--- LISTED ENTRIES Enclosed Below ---

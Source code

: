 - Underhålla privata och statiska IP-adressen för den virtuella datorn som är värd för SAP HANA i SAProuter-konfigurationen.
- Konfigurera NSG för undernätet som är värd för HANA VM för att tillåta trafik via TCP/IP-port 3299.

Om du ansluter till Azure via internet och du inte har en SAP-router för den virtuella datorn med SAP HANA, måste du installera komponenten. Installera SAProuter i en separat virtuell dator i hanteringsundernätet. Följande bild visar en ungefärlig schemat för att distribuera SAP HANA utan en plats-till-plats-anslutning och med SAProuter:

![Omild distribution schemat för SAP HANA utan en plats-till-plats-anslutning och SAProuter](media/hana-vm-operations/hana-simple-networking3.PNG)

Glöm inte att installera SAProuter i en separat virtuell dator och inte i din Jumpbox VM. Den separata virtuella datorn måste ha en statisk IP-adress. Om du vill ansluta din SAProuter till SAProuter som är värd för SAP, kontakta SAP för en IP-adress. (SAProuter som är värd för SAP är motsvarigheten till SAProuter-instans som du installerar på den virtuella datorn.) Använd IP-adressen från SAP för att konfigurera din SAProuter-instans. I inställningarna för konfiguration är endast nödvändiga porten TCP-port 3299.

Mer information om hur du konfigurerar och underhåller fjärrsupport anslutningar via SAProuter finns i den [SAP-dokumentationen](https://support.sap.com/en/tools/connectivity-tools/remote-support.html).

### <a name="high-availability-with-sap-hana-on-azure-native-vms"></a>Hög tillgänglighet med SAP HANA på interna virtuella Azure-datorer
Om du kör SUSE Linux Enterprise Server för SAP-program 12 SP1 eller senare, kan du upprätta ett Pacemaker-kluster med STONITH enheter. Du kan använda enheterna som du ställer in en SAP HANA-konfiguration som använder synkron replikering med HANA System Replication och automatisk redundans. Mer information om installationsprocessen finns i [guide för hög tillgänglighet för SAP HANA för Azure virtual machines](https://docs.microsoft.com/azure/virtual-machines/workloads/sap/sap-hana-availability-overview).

--- End of Enclosed LISTED ENTRIES ---
--- LISTED ENTRIES Enclosed Below ---

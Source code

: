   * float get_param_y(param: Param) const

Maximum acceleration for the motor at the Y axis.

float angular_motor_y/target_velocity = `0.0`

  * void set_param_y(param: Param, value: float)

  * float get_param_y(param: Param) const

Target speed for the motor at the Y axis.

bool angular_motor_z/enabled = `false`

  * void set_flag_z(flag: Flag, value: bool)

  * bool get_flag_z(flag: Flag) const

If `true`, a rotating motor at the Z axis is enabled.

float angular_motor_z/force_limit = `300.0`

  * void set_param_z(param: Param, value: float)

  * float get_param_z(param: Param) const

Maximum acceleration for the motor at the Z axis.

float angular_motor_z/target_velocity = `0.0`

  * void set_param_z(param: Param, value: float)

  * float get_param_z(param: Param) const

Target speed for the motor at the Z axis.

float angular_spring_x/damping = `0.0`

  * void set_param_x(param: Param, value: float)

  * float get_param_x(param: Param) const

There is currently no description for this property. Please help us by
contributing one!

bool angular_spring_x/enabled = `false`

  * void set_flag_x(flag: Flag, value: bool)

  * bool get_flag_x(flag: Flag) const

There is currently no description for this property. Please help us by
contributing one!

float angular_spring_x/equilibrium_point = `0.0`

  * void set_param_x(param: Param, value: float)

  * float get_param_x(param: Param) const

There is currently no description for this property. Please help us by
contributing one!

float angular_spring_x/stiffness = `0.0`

--- End of Enclosed LISTED ENTRIES ---
--- LISTED ENTRIES Enclosed Below ---

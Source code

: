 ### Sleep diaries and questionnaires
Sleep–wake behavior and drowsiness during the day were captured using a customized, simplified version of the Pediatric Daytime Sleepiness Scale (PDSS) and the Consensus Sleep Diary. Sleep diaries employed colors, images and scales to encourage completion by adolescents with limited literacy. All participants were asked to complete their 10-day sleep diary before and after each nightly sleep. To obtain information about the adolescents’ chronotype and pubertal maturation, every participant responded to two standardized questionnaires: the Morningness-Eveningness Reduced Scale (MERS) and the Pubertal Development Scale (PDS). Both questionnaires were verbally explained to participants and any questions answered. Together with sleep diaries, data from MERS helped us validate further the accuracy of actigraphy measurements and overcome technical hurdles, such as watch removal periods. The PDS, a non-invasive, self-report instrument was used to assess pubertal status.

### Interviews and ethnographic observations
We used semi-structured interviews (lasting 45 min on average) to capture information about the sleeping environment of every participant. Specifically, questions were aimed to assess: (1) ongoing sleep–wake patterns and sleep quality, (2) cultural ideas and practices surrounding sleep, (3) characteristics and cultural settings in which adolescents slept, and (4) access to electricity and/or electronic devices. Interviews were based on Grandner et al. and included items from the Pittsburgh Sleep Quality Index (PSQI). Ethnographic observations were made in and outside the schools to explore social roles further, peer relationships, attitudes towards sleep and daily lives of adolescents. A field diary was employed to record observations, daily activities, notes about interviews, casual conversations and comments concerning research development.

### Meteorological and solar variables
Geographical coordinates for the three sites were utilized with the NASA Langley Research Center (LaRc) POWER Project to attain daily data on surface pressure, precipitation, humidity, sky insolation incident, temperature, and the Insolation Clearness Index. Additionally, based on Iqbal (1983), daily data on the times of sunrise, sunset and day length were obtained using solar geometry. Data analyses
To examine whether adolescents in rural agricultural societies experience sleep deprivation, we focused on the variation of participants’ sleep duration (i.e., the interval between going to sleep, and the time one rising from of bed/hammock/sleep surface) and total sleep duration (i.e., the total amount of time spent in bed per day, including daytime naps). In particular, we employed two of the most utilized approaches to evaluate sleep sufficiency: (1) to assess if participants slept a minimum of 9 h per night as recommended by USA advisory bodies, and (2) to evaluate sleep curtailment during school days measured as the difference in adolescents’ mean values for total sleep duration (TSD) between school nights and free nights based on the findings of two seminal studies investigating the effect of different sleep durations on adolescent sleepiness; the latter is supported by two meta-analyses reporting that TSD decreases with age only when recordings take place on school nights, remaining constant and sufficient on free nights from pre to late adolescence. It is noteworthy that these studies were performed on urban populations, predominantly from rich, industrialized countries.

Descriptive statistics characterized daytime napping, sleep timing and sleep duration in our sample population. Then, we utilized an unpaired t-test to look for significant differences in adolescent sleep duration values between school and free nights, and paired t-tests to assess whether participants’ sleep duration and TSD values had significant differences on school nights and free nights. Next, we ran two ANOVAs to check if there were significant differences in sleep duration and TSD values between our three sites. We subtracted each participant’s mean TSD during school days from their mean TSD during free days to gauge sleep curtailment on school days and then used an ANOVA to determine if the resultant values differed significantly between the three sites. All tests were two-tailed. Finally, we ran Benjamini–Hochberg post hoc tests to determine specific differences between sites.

--- End of Enclosed LISTED ENTRIES ---

__WHAT IS REQUIRED__. Please return every line of the records that contains the word "speed".

__OUTPUT OF THE EXERCISE__.
Target speed for the motor at the Y axis.
Target speed for the motor at the Z axis.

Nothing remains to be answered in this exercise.